ODCHOD! – Karel Cudlín a Vojta Dukát

25.6. – 15.10.2021
400 ASA Gallery
Open Tue – Sun, 11 AM – 18 PM

EXHIBITION extended to 15th October!

“ODCHOD!” by Karel Cudlín and Vojta Dukát opens on the 30th anniversary of the departure of the last Soviet soldier from the former Czechoslovakia, which falls in June this year. The exhibition is composed of previously unpublished colour photographs from Karel Cudlín’s slides from 1990-91. Nearly 45 photographs map not only the departing soldiers, but above all what was left behind. The photographs will be complemented by an exclusive screening of a short film by Vojta Dukát, who together with Karel Cudlín filmed the last days of Soviet soldiers before their removal.

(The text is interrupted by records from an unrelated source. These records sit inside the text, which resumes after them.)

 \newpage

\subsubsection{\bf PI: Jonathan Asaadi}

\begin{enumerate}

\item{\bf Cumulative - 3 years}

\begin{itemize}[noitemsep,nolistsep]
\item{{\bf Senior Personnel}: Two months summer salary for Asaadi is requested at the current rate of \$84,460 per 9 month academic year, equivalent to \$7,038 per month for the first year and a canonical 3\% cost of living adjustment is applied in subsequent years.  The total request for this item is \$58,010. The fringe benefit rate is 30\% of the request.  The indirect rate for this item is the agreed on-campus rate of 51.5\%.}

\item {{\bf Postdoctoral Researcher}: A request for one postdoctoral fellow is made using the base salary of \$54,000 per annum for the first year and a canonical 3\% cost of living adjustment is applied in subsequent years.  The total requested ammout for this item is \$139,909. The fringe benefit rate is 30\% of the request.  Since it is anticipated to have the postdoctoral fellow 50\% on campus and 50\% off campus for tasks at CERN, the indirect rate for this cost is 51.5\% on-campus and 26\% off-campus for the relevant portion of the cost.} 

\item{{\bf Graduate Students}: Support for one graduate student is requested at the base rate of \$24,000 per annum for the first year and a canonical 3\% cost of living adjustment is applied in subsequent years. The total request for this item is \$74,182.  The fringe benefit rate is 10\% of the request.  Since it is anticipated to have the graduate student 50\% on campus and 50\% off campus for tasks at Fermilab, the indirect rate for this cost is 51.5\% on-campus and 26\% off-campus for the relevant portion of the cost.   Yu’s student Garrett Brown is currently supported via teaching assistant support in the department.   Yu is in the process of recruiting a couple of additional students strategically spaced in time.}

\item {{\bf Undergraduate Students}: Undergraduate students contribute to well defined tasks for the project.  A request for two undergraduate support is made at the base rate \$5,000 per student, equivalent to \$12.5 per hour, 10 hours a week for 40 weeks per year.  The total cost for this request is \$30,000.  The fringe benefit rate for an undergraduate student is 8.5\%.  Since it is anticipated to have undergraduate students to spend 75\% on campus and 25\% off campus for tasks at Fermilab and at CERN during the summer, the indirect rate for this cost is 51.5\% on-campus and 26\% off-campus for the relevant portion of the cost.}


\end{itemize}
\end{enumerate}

If you wanted to know what the legacy of totalitarianism looks like, you’ve come to the right place. When the military forces of the Warsaw Pact armies entered Czechoslovakia by force in August 1968, few people could have imagined that their presence, declared temporary, would cover the childhood, adolescence, and early middle age of a generation. The Soviet army, the army of an aggressive state whose only argument in foreign policy was the tank, occupied a number of military installations throughout the country and established its order. And not only there. It established its order throughout Czechoslovakia. The Czechoslovak communists quietly threw away the revival process, embraced the occupiers, and began to tighten the social screws. The Communist Party based its power on Russian tanks, whose traffic accidents were not investigated. Military facilities used by the occupiers, often historically valuable buildings, were devastated. The general devastation was, moreover, painted over with picturesque scenes from the lives of soldiers or heralds of better tomorrows and the red kingdom of the proletariat. “When the occupying army finally left, we found behind fences and wire barriers the imprint of Soviet reality.” The imprint of disrespect for everything from the landscape to human life. The ground was covered with shards of the Soviet desire for imperial glory, of which only illegible messages and Lenin’s broken head remained. The ground was soaked with diesel, fighter jet fuel, but also with Soviet presence. The withdrawal of the Soviet troops was a necessary and essential step, but to this day the ground in the barracks and airfields where the Russian imperial empire reigned is still saturated with disrespect, with the belief that it is easier to seal a window with a newspaper than to reglaze it, with the belief that it is quicker to cut down a fruiting fruit tree than to comb. We’ve managed to clean up the biggest mess, but we’ll be dealing with the soaked ground for a long time to come. We will be coming to terms with the fact that our homeland has been devastated for decades by troops of a foreign army acting as if they were in conquered territory. Above all, we will come to terms with the fact that many of us didn’t really mind because it happened behind walls, and that for some of us the presence of the occupiers was a blessing.

Jiří Padevět

Karel Cudlín

Photographer and teacher Karel Cudlín was born in Prague. He graduated from the gymnasium, the secondary school of social and legal studies and in 1987 he graduated from FAMU in the Department of Artistic Photography. In 2015-2016 he was the head of the Studio of Documentary Photography at FAMU, and in 2016 he was habilitated as an associate professor.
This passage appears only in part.